• [EXERCISE BRIEF]: Where a line contains the word "caption", copy that line from the records below.

Source records

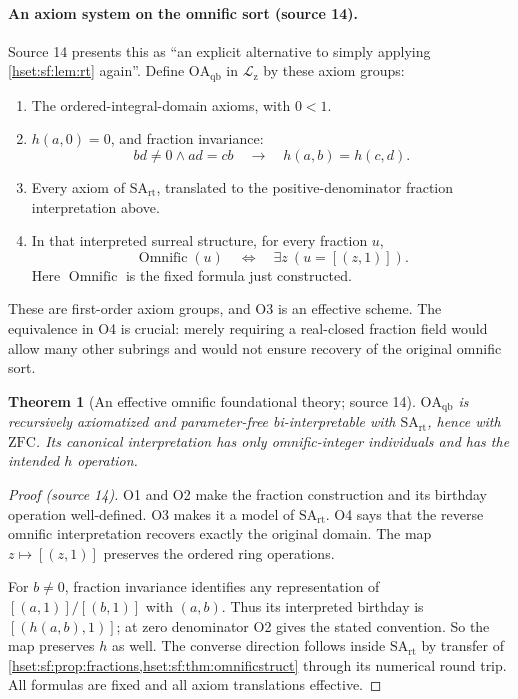 \documentclass[11pt,letterpaper]{article}
\newtheorem{theorem}{Theorem}[section]
\theoremstyle{definition}
\theoremstyle{remark}
\newcommand{\ZFC}{\mathrm{ZFC}}
\newcommand{\Lz}{\mathcal L_{\mathrm z}}
\newcommand{\SArt}{\mathrm{SA}_{\mathrm{rt}}}
\newcommand{\OAqb}{\mathrm{OA}_{\mathrm{qb}}}
\begin{document}
\paragraph{An axiom system on the omnific sort (source 14).} Source 14 presents
this as ``an explicit alternative to simply applying \cref{hset:sf:lem:rt}
again''. Define $\OAqb$ in $\Lz$ by these axiom groups:
\begin{enumerate}[label=\textbf{O\arabic*.}]
\item The ordered-integral-domain axioms, with $0<1$.
\item $h(a,0)=0$, and fraction invariance:
\[
 bd\ne0\land ad=cb\quad\longrightarrow\quad h(a,b)=h(c,d).
\]
\item Every axiom of $\SArt$, translated to the positive-denominator fraction
interpretation above.
\item In that interpreted surreal structure, for every fraction $u$,
\[
 \operatorname{Omnific}(u)\quad\Longleftrightarrow\quad\exists z\ (u=[(z,1)]).
\]
Here $\operatorname{Omnific}$ is the fixed formula just constructed.
\end{enumerate}
These are first-order axiom groups, and O3 is an effective scheme. The equivalence
in O4 is crucial: merely requiring a real-closed fraction field would allow many
other subrings and would not ensure recovery of the original omnific sort.

\begin{theorem}[An effective omnific foundational theory; source 14]\label{hset:sf:thm:omnifictheory}
$\OAqb$ is recursively axiomatized and parameter-free bi-interpretable with
$\SArt$, hence with $\ZFC$. Its canonical interpretation has only omnific-integer
individuals and has the intended $h$ operation.
\end{theorem}
\begin{proof}[Proof (source 14)]
O1 and O2 make the fraction construction and its birthday operation well-defined.
O3 makes it a model of $\SArt$. O4 says that the reverse omnific interpretation
recovers exactly the original domain. The map $z\mapsto[(z,1)]$ preserves the
ordered ring operations.

For $b\ne0$, fraction invariance identifies any representation of
$[(a,1)]/[(b,1)]$ with $(a,b)$. Thus its interpreted birthday is $[(h(a,b),1)]$; at
zero denominator O2 gives the stated convention. So the map preserves $h$ as well.
The converse direction follows inside $\SArt$ by transfer of
\cref{hset:sf:prop:fractions,hset:sf:thm:omnificstruct} through its numerical round
trip. All formulas are fixed and all axiom translations effective.
\end{proof}
\end{document}
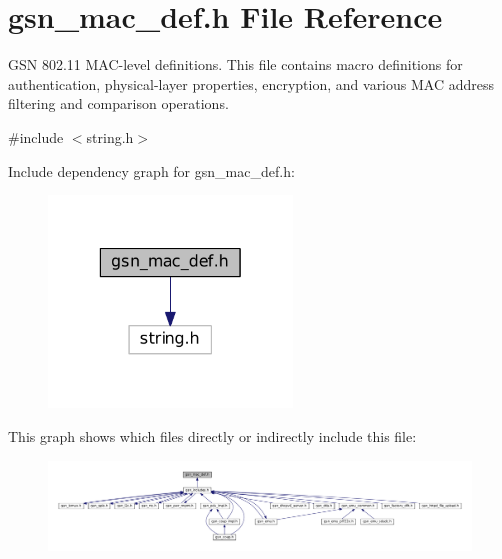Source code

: \hypertarget{a00522}{
\section{gsn\_\-mac\_\-def.h File Reference}
\label{a00522}
}


GSN 802.11 MAC-\/level definitions. This file contains macro definitions for authentication, physical-\/layer properties, encryption, and various MAC address filtering and comparison operations.  


{\ttfamily \#include $<$string.h$>$}\par
Include dependency graph for gsn\_\-mac\_\-def.h:
\nopagebreak
\begin{figure}[H]
\begin{center}
\leavevmode
\includegraphics[width=184pt]{a00756}
\end{center}
\end{figure}
This graph shows which files directly or indirectly include this file:
\nopagebreak
\begin{figure}[H]
\begin{center}
\leavevmode
\includegraphics[width=400pt]{a00757}
\end{center}
\end{figure}
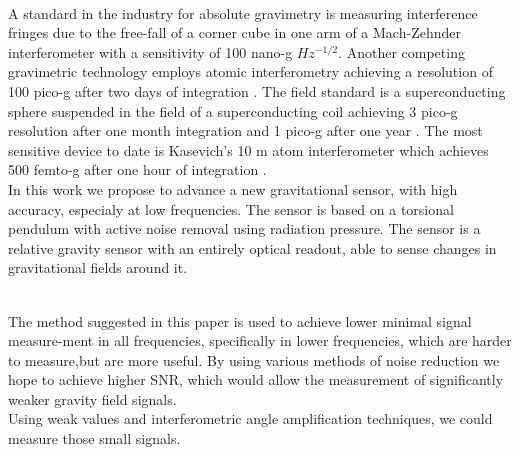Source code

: \documentclass[\main/master.tex]{subfiles}
\begin{document}
\fi
\\
A standard in the industry for absolute gravimetry is measuring interference fringes due to the free-fall of a corner cube in one arm of a Mach-Zehnder interferometer with a sensitivity of 100 nano-g $Hz^{-1/2}$. Another competing gravimetric technology employs atomic interferometry achieving a resolution of 100 pico-g after two days of integration \cite{Peters01}. 
The field standard is a superconducting sphere suspended in the field of a superconducting coil achieving 3 pico-g resolution after one month integration and 1 pico-g  after one year \cite{Goodkind99}. 
The most sensitive device to date is Kasevich's 10 m atom interferometer which achieves 500 femto-g after one hour of integration \cite{PhysRevA.91.033629,kasevich2014prospects}. 
\\
In this work we propose to advance a new gravitational sensor, with high accuracy, especialy at low frequencies. The sensor is based on a torsional pendulum with active noise removal using radiation pressure. The sensor is a relative gravity sensor with an entirely optical readout, able to sense changes in gravitational fields around it. 
\iffalse
\fi
\\
The method suggested in this paper is used to achieve lower minimal signal measure-ment in all frequencies, specifically in lower frequencies, which are harder to measure,but are more useful. By using various methods of noise reduction we hope to achieve higher SNR, which would allow the measurement of significantly weaker gravity field signals.
\\
Using weak values and interferometric angle amplification techniques, we could measure those small signals.
\end{document}
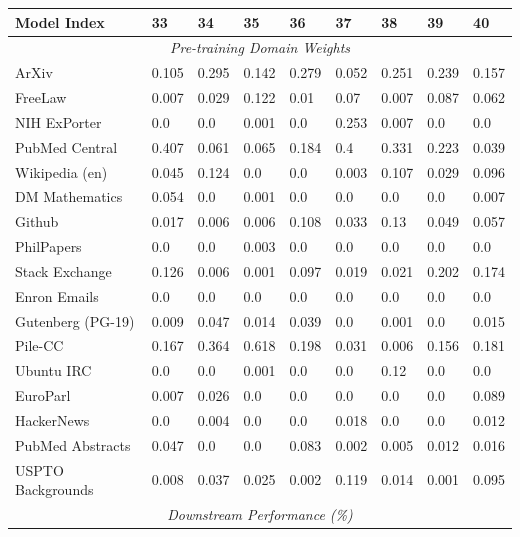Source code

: \begin{table}[!ht]
    \centering
    \begin{tabular}{lllllllll}
    \toprule
        \textbf{Model Index} & \textbf{33} & \textbf{34} & \textbf{35} & \textbf{36} & \textbf{37} & \textbf{38} & \textbf{39} & \textbf{40} \\ \midrule
        \multicolumn{9}{c}{\textit{Pre-training Domain Weights}} \\
        ArXiv & 0.105 & 0.295 & 0.142 & 0.279 & 0.052 & 0.251 & 0.239 & 0.157 \\ 
        FreeLaw & 0.007 & 0.029 & 0.122 & 0.01 & 0.07 & 0.007 & 0.087 & 0.062 \\ 
        NIH ExPorter & 0.0 & 0.0 & 0.001 & 0.0 & 0.253 & 0.007 & 0.0 & 0.0 \\ 
        PubMed Central & 0.407 & 0.061 & 0.065 & 0.184 & 0.4 & 0.331 & 0.223 & 0.039 \\ 
        Wikipedia (en) & 0.045 & 0.124 & 0.0 & 0.0 & 0.003 & 0.107 & 0.029 & 0.096 \\ 
        DM Mathematics & 0.054 & 0.0 & 0.001 & 0.0 & 0.0 & 0.0 & 0.0 & 0.007 \\ 
        Github & 0.017 & 0.006 & 0.006 & 0.108 & 0.033 & 0.13 & 0.049 & 0.057 \\ 
        PhilPapers & 0.0 & 0.0 & 0.003 & 0.0 & 0.0 & 0.0 & 0.0 & 0.0 \\ 
        Stack Exchange & 0.126 & 0.006 & 0.001 & 0.097 & 0.019 & 0.021 & 0.202 & 0.174 \\ 
        Enron Emails & 0.0 & 0.0 & 0.0 & 0.0 & 0.0 & 0.0 & 0.0 & 0.0 \\ 
        Gutenberg (PG-19) & 0.009 & 0.047 & 0.014 & 0.039 & 0.0 & 0.001 & 0.0 & 0.015 \\ 
        Pile-CC & 0.167 & 0.364 & 0.618 & 0.198 & 0.031 & 0.006 & 0.156 & 0.181 \\ 
        Ubuntu IRC & 0.0 & 0.0 & 0.001 & 0.0 & 0.0 & 0.12 & 0.0 & 0.0 \\ 
        EuroParl & 0.007 & 0.026 & 0.0 & 0.0 & 0.0 & 0.0 & 0.0 & 0.089 \\ 
        HackerNews & 0.0 & 0.004 & 0.0 & 0.0 & 0.018 & 0.0 & 0.0 & 0.012 \\ 
        PubMed Abstracts & 0.047 & 0.0 & 0.0 & 0.083 & 0.002 & 0.005 & 0.012 & 0.016 \\ 
        USPTO Backgrounds & 0.008 & 0.037 & 0.025 & 0.002 & 0.119 & 0.014 & 0.001 & 0.095 \\ 
        \midrule
        \multicolumn{9}{c}{\textit{Downstream Performance (\%)}} \\

\end{tabular}
\end{table}
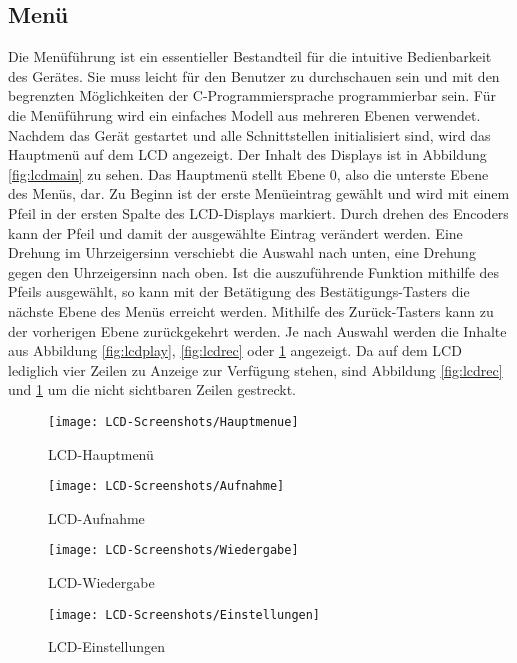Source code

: \subsection{Menü}
Die Menüführung ist ein essentieller Bestandteil für die intuitive Bedienbarkeit des Gerätes. Sie muss leicht für den Benutzer zu durchschauen sein und mit den begrenzten Möglichkeiten der C-Programmiersprache programmierbar sein. Für die Menüführung wird ein einfaches Modell aus mehreren Ebenen verwendet. Nachdem das Gerät gestartet und alle Schnittstellen initialisiert sind, wird das Hauptmenü auf dem LCD angezeigt. Der Inhalt des Displays ist in Abbildung \ref{fig:lcdmain} zu sehen. Das Hauptmenü stellt Ebene 0, also die unterste Ebene des Menüs, dar. Zu Beginn ist der erste Menüeintrag gewählt und wird mit einem Pfeil in der ersten Spalte des LCD-Displays markiert. Durch drehen des Encoders kann der Pfeil und damit der ausgewählte Eintrag verändert werden. Eine Drehung im Uhrzeigersinn verschiebt die Auswahl nach unten, eine Drehung gegen den Uhrzeigersinn nach oben. Ist die auszuführende Funktion mithilfe des Pfeils ausgewählt, so kann mit der Betätigung des Bestätigungs-Tasters die nächste Ebene des Menüs erreicht werden. Mithilfe des Zurück-Tasters kann zu der vorherigen Ebene zurückgekehrt werden. Je nach Auswahl werden die Inhalte aus Abbildung \ref{fig:lcdplay}, \ref{fig:lcdrec} oder \ref{fig:lcdset} angezeigt. Da auf dem LCD lediglich vier Zeilen zu Anzeige zur Verfügung stehen, sind Abbildung \ref{fig:lcdrec} und \ref{fig:lcdset} um die nicht sichtbaren Zeilen gestreckt. 
\begin{figure}[h]
	\begin{minipage}{.22\linewidth}
		\centering
		\texttt{[image: LCD-Screenshots/Hauptmenue]}
		\caption{LCD-Hauptmenü}
		\label{fig:lcdmain}
	\end{minipage}
	\hfill
	\begin{minipage}{.22\linewidth}
		\centering
		\texttt{[image: LCD-Screenshots/Aufnahme]}
		\caption{LCD-Aufnahme}
		\label{fig:lcdrec}
	\end{minipage}
	\hfill
	\begin{minipage}{.22\linewidth}
		\centering
		\texttt{[image: LCD-Screenshots/Wiedergabe]}
		\caption{LCD-Wiedergabe}
		\label{fig:lcdplay}
	\end{minipage}
	\hfill
	\begin{minipage}{.22\linewidth}
		\centering
		\texttt{[image: LCD-Screenshots/Einstellungen]}
		\caption{LCD-Einstellungen}
		\label{fig:lcdset}
	\end{minipage}
\end{figure}
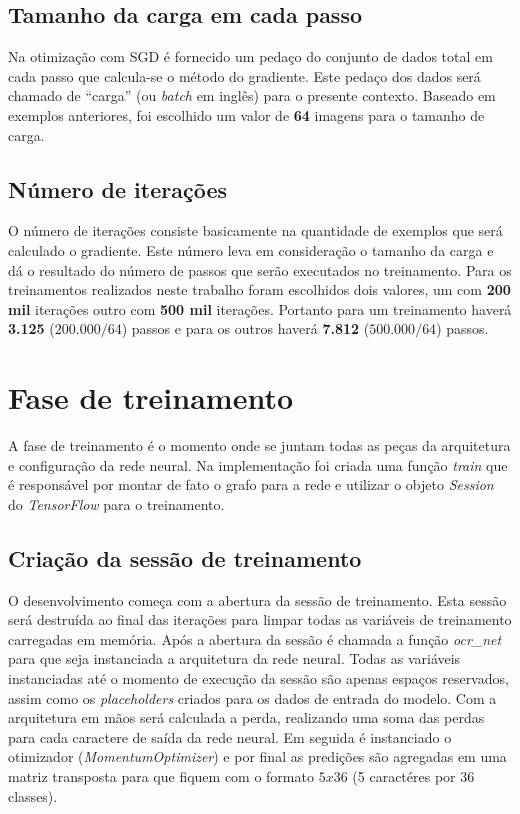 \subsection{Tamanho da carga em cada passo}

Na otimização com SGD é fornecido um pedaço do conjunto de dados
total em cada passo que calcula-se o método do gradiente. Este pedaço
dos dados será chamado de ``carga'' (ou \textit{batch} em inglês) para
o presente contexto. Baseado em exemplos anteriores, foi escolhido um
valor de {\bf 64} imagens para o tamanho de carga.

\subsection{Número de iterações}

O número de iterações consiste basicamente na quantidade de exemplos
que será calculado o gradiente. Este número leva em consideração o
tamanho da carga e dá o resultado do número de passos que serão
executados no treinamento. Para os treinamentos realizados neste
trabalho foram escolhidos dois valores, um com {\bf 200 mil} iterações
outro com {\bf 500 mil} iterações. Portanto para um treinamento
haverá {\bf 3.125} ($200.000 / 64$) passos e para os outros haverá
{\bf 7.812} ($500.000 / 64$) passos.

\section{Fase de treinamento} \label{treino}

A fase de treinamento é o momento onde se juntam todas as peças da
arquitetura e configuração da rede neural. Na implementação foi
criada uma função \textit{train} que é responsável por montar de fato
o grafo para a rede e utilizar o objeto \textit{Session} do
\textit{TensorFlow} para o treinamento.

\subsection{Criação da sessão de treinamento}

O desenvolvimento começa com a abertura da sessão de treinamento. Esta
sessão será destruída ao final das iterações para limpar todas as
variáveis de treinamento carregadas em memória. Após a abertura da
sessão é chamada a função \textit{ocr\_net} para que seja instanciada a
arquitetura da rede neural. Todas as variáveis instanciadas até o
momento de execução da sessão são apenas espaços reservados, assim
como os \textit{placeholders} criados para os dados de entrada do
modelo. Com a arquitetura em mãos será calculada a perda, realizando
uma soma das perdas para cada caractere de saída da rede neural. Em
seguida é instanciado o otimizador (\textit{MomentumOptimizer}) e por
final as predições são agregadas em uma matriz transposta para que
fiquem com o formato $5x36$ (5 caractéres por 36 classes).

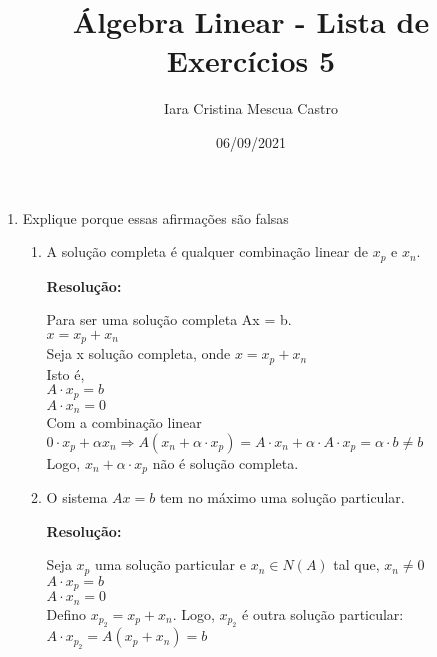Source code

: \documentclass[leqno]{article}
\title{Álgebra Linear - Lista de Exercícios 5}
\author{Iara Cristina Mescua Castro}
\date{06/09/2021}
\numberwithin{equation}{section}
\newenvironment{sol}
{
	\vspace{4mm}
	\noindent\textbf{Resolução:}
	\strut\newline
	\smallskip
	\hspace{-3.5mm}
}
{}
\begin{document}
	
	\maketitle
	
	\begin{enumerate}
		
		\item Explique porque essas afirmações são falsas
		
		\begin{enumerate}
			
			\item A solução completa é qualquer combinação linear de $x_p$ e $x_n$.
			
			\begin{sol} 
				Para ser uma solução completa Ax = b.\\
				\vspace{0.2cm}
				$x = x_p + x_n$\\
				\vspace{0.2cm}
				Seja x solução completa, onde $x = x_p + x_n$\\
				\vspace{0.2cm}
				Isto é,\\
				\vspace{0.2cm}
				$A \cdot x_p = b$\\
				\vspace{0.2cm}
				$A \cdot x_n = 0$\\
				\vspace{0.2cm}
				Com a combinação linear $0 \cdot x_p + \alpha x_n \Rightarrow A (x_n + \alpha \cdot x_p) = A \cdot x_n + \alpha \cdot A \cdot x_p = \alpha \cdot b \neq b$\\
				\vspace{0.2cm}
				Logo, $x_n  + \alpha \cdot x_p$ não é solução completa.
			\end{sol} 
			
			\item O sistema $Ax = b$ tem no máximo uma solução particular.
			
			\begin{sol} 
				Seja $x_p$ uma solução particular e $x_n \in N(A)$ tal que, $x_n \neq 0$\\
				\vspace{0.2cm}
				$A \cdot x_p = b$\\
				\vspace{0.2cm}
				$A \cdot x_n = 0$\\
				\vspace{0.2cm}
				Defino $x_{p_2} = x_p + x_n$. Logo, $x_{p_2}$ é outra solução particular: \\
				\vspace{0.2cm}
				$A \cdot x_{p_2} = A(x_p + x_n) = b$\\
				\vspace{0.2cm}
				

\end{sol}
\end{enumerate}
\end{enumerate}
\end{document}
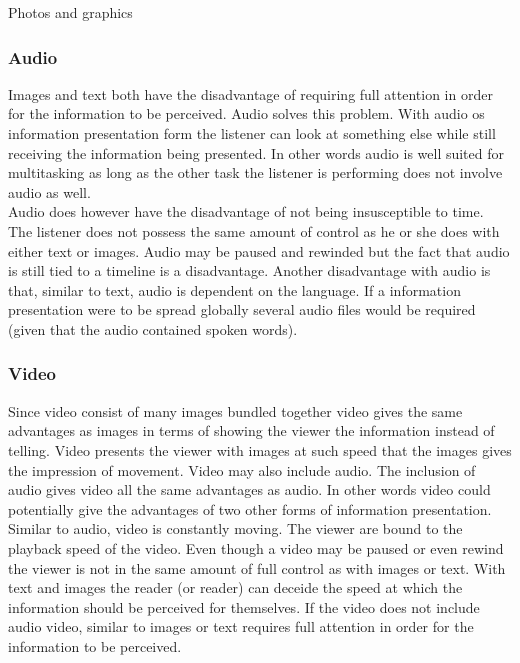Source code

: Photos and graphics


\subsubsection{Audio}
Images and text both have the disadvantage of requiring full attention in order for the information to be perceived. Audio solves this problem. With audio os information presentation form the listener can look at something else while still receiving the information being presented. In other words audio is well suited for multitasking as long as the other task the listener is performing does not involve audio as well.\\

Audio does however have the disadvantage of not being insusceptible to time. The listener does not possess the same amount of control as he or she does with either text or images. Audio may be paused and rewinded but the fact that audio is still tied to a timeline is a disadvantage. Another disadvantage with audio is that, similar to text, audio is dependent on the language. If a information presentation were to be spread globally several audio files would be required (given that the audio contained spoken words).

\subsubsection{Video}
Since video consist of many images bundled together video gives the same advantages as images in terms of showing the viewer the information instead of telling. Video presents the viewer with images at such speed that the images gives the impression of movement. Video may also include audio. The inclusion of audio gives video all the same advantages as audio. In other words video could potentially give the advantages of two other forms of information presentation.\\

Similar to audio, video is constantly moving. The viewer are bound to the playback speed of the video. Even though a video may be paused or even rewind the viewer is not in the same amount of full control as with images or text. With text and images the reader (or reader) can deceide the speed at which the information should be perceived for themselves. If the video does not include audio video, similar to images or text requires full attention in order for the information to be perceived.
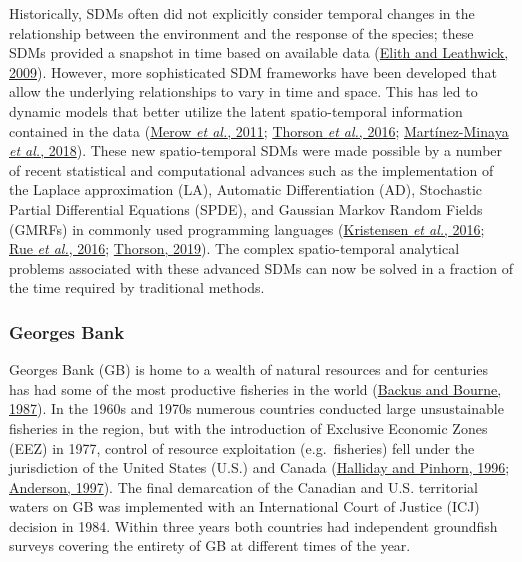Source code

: \documentclass[
]{article}
\begin{document}
Historically, SDMs often did not explicitly consider temporal changes in the relationship between the environment and the response of the species; these SDMs provided a snapshot in time based on available data (\protect\hyperlink{ref-elithSpeciesDistributionModels2009}{Elith and Leathwick, 2009}). However, more sophisticated SDM frameworks have been developed that allow the underlying relationships to vary in time and space. This has led to dynamic models that better utilize the latent spatio-temporal information contained in the data (\protect\hyperlink{ref-merowDevelopingDynamicMechanistic2011}{Merow \emph{et al.}, 2011}; \protect\hyperlink{ref-thorsonJointDynamicSpecies2016}{Thorson \emph{et al.}, 2016}; \protect\hyperlink{ref-martinez-minayaSpeciesDistributionModeling2018}{Martínez-Minaya \emph{et al.}, 2018}). These new spatio-temporal SDMs were made possible by a number of recent statistical and computational advances such as the implementation of the Laplace approximation (LA), Automatic Differentiation (AD), Stochastic Partial Differential Equations (SPDE), and Gaussian Markov Random Fields (GMRFs) in commonly used programming languages (\protect\hyperlink{ref-kristensenTMBAutomaticDifferentiation2016}{Kristensen \emph{et al.}, 2016}; \protect\hyperlink{ref-rueBayesianComputingINLA2016}{Rue \emph{et al.}, 2016}; \protect\hyperlink{ref-thorsonGuidanceDecisionsUsing2019}{Thorson, 2019}). The complex spatio-temporal analytical problems associated with these advanced SDMs can now be solved in a fraction of the time required by traditional methods.

\hypertarget{georges-bank}{%
\subsubsection{Georges Bank}\label{georges-bank}}

Georges Bank (GB) is home to a wealth of natural resources and for centuries has had some of the most productive fisheries in the world (\protect\hyperlink{ref-backusGeorgesBank1987}{Backus and Bourne, 1987}). In the 1960s and 1970s numerous countries conducted large unsustainable fisheries in the region, but with the introduction of Exclusive Economic Zones (EEZ) in 1977, control of resource exploitation (e.g.~fisheries) fell under the jurisdiction of the United States (U.S.) and Canada (\protect\hyperlink{ref-hallidayNorthAtlanticFishery1996}{Halliday and Pinhorn, 1996}; \protect\hyperlink{ref-andersonHistoryFisheriesManagement1997}{Anderson, 1997}). The final demarcation of the Canadian and U.S. territorial waters on GB was implemented with an International Court of Justice (ICJ) decision in 1984. Within three years both countries had independent groundfish surveys covering the entirety of GB at different times of the year.
\end{document}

• [ANSWER AREA]:
		\caption{LCD-Hauptmenü}
		\caption{LCD-Aufnahme}
		\caption{LCD-Wiedergabe}
		\caption{LCD-Einstellungen}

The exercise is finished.